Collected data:
# # # # # # #
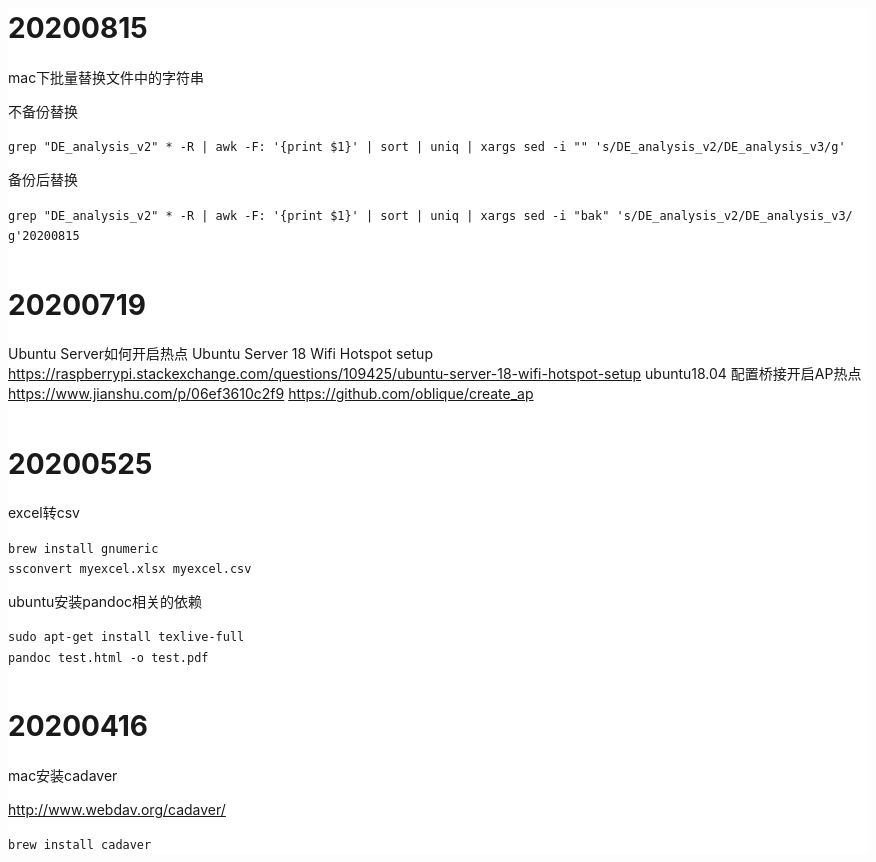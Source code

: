 # 20200815

mac下批量替换文件中的字符串

不备份替换

```
grep "DE_analysis_v2" * -R | awk -F: '{print $1}' | sort | uniq | xargs sed -i "" 's/DE_analysis_v2/DE_analysis_v3/g'
```

备份后替换

```
grep "DE_analysis_v2" * -R | awk -F: '{print $1}' | sort | uniq | xargs sed -i "bak" 's/DE_analysis_v2/DE_analysis_v3/g'20200815
```



# 20200719

Ubuntu Server如何开启热点
Ubuntu Server 18 Wifi Hotspot setup
https://raspberrypi.stackexchange.com/questions/109425/ubuntu-server-18-wifi-hotspot-setup
ubuntu18.04 配置桥接开启AP热点
https://www.jianshu.com/p/06ef3610c2f9
https://github.com/oblique/create_ap

# 20200525

excel转csv

```shell
brew install gnumeric
ssconvert myexcel.xlsx myexcel.csv
```

ubuntu安装pandoc相关的依赖
```
sudo apt-get install texlive-full
pandoc test.html -o test.pdf

```




# 20200416

mac安装cadaver

http://www.webdav.org/cadaver/

```
brew install cadaver
```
# # # # # # #
TASK PROMPT
From the line containing "mac下批量替换文件中的字符串" to the final line of the data, repeat each line exactly. Include both ends.

SOLVED EXERCISE
mac下批量替换文件中的字符串

不备份替换

```
grep "DE_analysis_v2" * -R | awk -F: '{print $1}' | sort | uniq | xargs sed -i "" 's/DE_analysis_v2/DE_analysis_v3/g'
```

备份后替换

```
grep "DE_analysis_v2" * -R | awk -F: '{print $1}' | sort | uniq | xargs sed -i "bak" 's/DE_analysis_v2/DE_analysis_v3/g'20200815
```



# 20200719

Ubuntu Server如何开启热点
Ubuntu Server 18 Wifi Hotspot setup
https://raspberrypi.stackexchange.com/questions/109425/ubuntu-server-18-wifi-hotspot-setup
ubuntu18.04 配置桥接开启AP热点
https://www.jianshu.com/p/06ef3610c2f9
https://github.com/oblique/create_ap

# 20200525

excel转csv

```shell
brew install gnumeric
ssconvert myexcel.xlsx myexcel.csv
```

ubuntu安装pandoc相关的依赖
```
sudo apt-get install texlive-full
pandoc test.html -o test.pdf

```




# 20200416

mac安装cadaver

http://www.webdav.org/cadaver/

```
brew install cadaver
```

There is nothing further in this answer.